[[ PROVIDED MATERIAL open ]]
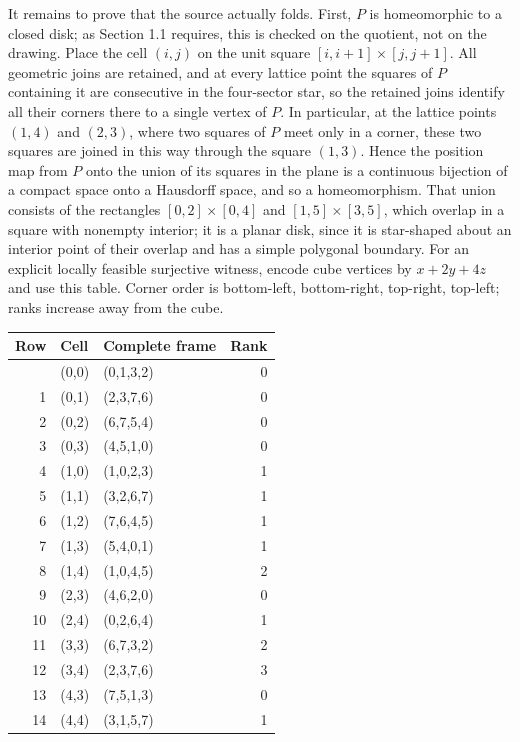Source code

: \documentclass[
  11pt,
]{article}
\newcounter{none} %
\begin{document}
It remains to prove that the source actually folds. First, \(P\) is
homeomorphic to a closed disk; as Section 1.1 requires, this is checked
on the quotient, not on the drawing. Place the cell \((i,j)\) on the
unit square \([i,i+1]\times[j,j+1]\). All geometric joins are retained,
and at every lattice point the squares of \(P\) containing it are
consecutive in the four-sector star, so the retained joins identify all
their corners there to a single vertex of \(P\). In particular, at the
lattice points \((1,4)\) and \((2,3)\), where two squares of \(P\) meet
only in a corner, these two squares are joined in this way through the
square \((1,3)\). Hence the position map from \(P\) onto the union of
its squares in the plane is a continuous bijection of a compact space
onto a Hausdorff space, and so a homeomorphism. That union consists of
the rectangles \([0,2]\times[0,4]\) and \([1,5]\times[3,5]\), which
overlap in a square with nonempty interior; it is a planar disk, since
it is star-shaped about an interior point of their overlap and has a
simple polygonal boundary. For an explicit locally feasible surjective
witness, encode cube vertices by \(x+2y+4z\) and use this table. Corner
order is bottom-left, bottom-right, top-right, top-left; ranks increase
away from the cube.

{\def\LTcaptype{none} %
\begin{longtable}[]{@{}rllr@{}}
\toprule\noalign{}
Row & Cell & Complete frame & Rank \\
\midrule\noalign{}
\endhead
\bottomrule\noalign{}
\endlastfoot
0 & (0,0) & (0,1,3,2) & 0 \\
1 & (0,1) & (2,3,7,6) & 0 \\
2 & (0,2) & (6,7,5,4) & 0 \\
3 & (0,3) & (4,5,1,0) & 0 \\
4 & (1,0) & (1,0,2,3) & 1 \\
5 & (1,1) & (3,2,6,7) & 1 \\
6 & (1,2) & (7,6,4,5) & 1 \\
7 & (1,3) & (5,4,0,1) & 1 \\
8 & (1,4) & (1,0,4,5) & 2 \\
9 & (2,3) & (4,6,2,0) & 0 \\
10 & (2,4) & (0,2,6,4) & 1 \\
11 & (3,3) & (6,7,3,2) & 2 \\
12 & (3,4) & (2,3,7,6) & 3 \\
13 & (4,3) & (7,5,1,3) & 0 \\
14 & (4,4) & (3,1,5,7) & 1 \\
\end{longtable}
}
\end{document}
[[ PROVIDED MATERIAL closed ]]
ASSIGNMENT :: A single figure is expected: the count of lines in the data above that include the word "times".

EXERCISE ANSWER :: 2